Exercise material:
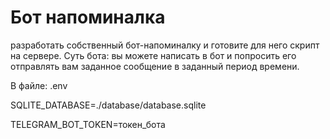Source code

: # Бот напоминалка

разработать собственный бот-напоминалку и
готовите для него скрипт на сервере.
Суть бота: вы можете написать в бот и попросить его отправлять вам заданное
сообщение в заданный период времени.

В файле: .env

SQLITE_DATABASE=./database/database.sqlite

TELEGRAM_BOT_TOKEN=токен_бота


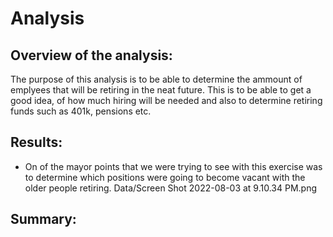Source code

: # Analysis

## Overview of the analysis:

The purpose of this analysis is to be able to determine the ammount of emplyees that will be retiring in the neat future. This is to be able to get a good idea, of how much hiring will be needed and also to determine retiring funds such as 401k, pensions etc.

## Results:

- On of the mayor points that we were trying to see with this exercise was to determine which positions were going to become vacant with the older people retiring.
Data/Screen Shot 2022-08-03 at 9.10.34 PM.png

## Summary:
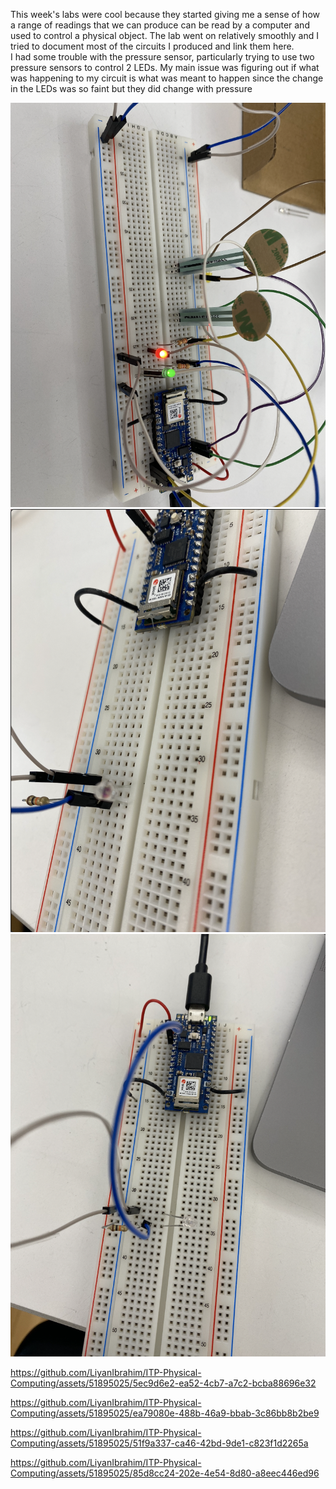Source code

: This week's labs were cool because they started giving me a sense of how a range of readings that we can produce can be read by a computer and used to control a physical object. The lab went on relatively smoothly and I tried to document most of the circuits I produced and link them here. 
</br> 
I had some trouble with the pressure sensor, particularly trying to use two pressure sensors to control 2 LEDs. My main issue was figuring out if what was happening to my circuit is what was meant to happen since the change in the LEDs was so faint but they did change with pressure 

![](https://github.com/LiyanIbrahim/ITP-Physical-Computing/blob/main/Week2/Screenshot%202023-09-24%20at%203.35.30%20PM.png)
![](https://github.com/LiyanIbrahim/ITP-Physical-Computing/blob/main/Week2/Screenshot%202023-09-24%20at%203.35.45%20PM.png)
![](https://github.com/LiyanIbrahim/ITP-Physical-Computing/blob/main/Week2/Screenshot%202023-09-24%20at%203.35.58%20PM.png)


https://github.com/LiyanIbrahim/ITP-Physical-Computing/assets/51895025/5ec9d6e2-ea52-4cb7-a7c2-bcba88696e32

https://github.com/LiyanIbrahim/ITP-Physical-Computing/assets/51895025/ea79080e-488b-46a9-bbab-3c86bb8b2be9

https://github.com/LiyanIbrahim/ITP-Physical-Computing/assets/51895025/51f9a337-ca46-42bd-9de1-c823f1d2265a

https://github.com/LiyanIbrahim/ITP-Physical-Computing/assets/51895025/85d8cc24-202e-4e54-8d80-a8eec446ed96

Try it:
With the pictures removed, write the listing out word for word.

Task answer:
Source code

: # Бот напоминалка

разработать собственный бот-напоминалку и
готовите для него скрипт на сервере.
Суть бота: вы можете написать в бот и попросить его отправлять вам заданное
сообщение в заданный период времени.

В файле: .env

SQLITE_DATABASE=./database/database.sqlite

TELEGRAM_BOT_TOKEN=токен_бота


Source code

: # Analysis

## Overview of the analysis:

The purpose of this analysis is to be able to determine the ammount of emplyees that will be retiring in the neat future. This is to be able to get a good idea, of how much hiring will be needed and also to determine retiring funds such as 401k, pensions etc.

## Results:

- On of the mayor points that we were trying to see with this exercise was to determine which positions were going to become vacant with the older people retiring.
Data/Screen Shot 2022-08-03 at 9.10.34 PM.png

## Summary:
Source code

: This week's labs were cool because they started giving me a sense of how a range of readings that we can produce can be read by a computer and used to control a physical object. The lab went on relatively smoothly and I tried to document most of the circuits I produced and link them here. 
</br> 
I had some trouble with the pressure sensor, particularly trying to use two pressure sensors to control 2 LEDs. My main issue was figuring out if what was happening to my circuit is what was meant to happen since the change in the LEDs was so faint but they did change with pressure 

![](https://github.com/LiyanIbrahim/ITP-Physical-Computing/blob/main/Week2/Screenshot%202023-09-24%20at%203.35.30%20PM.png)
![](https://github.com/LiyanIbrahim/ITP-Physical-Computing/blob/main/Week2/Screenshot%202023-09-24%20at%203.35.45%20PM.png)
![](https://github.com/LiyanIbrahim/ITP-Physical-Computing/blob/main/Week2/Screenshot%202023-09-24%20at%203.35.58%20PM.png)


https://github.com/LiyanIbrahim/ITP-Physical-Computing/assets/51895025/5ec9d6e2-ea52-4cb7-a7c2-bcba88696e32

https://github.com/LiyanIbrahim/ITP-Physical-Computing/assets/51895025/ea79080e-488b-46a9-bbab-3c86bb8b2be9

https://github.com/LiyanIbrahim/ITP-Physical-Computing/assets/51895025/51f9a337-ca46-42bd-9de1-c823f1d2265a

https://github.com/LiyanIbrahim/ITP-Physical-Computing/assets/51895025/85d8cc24-202e-4e54-8d80-a8eec446ed96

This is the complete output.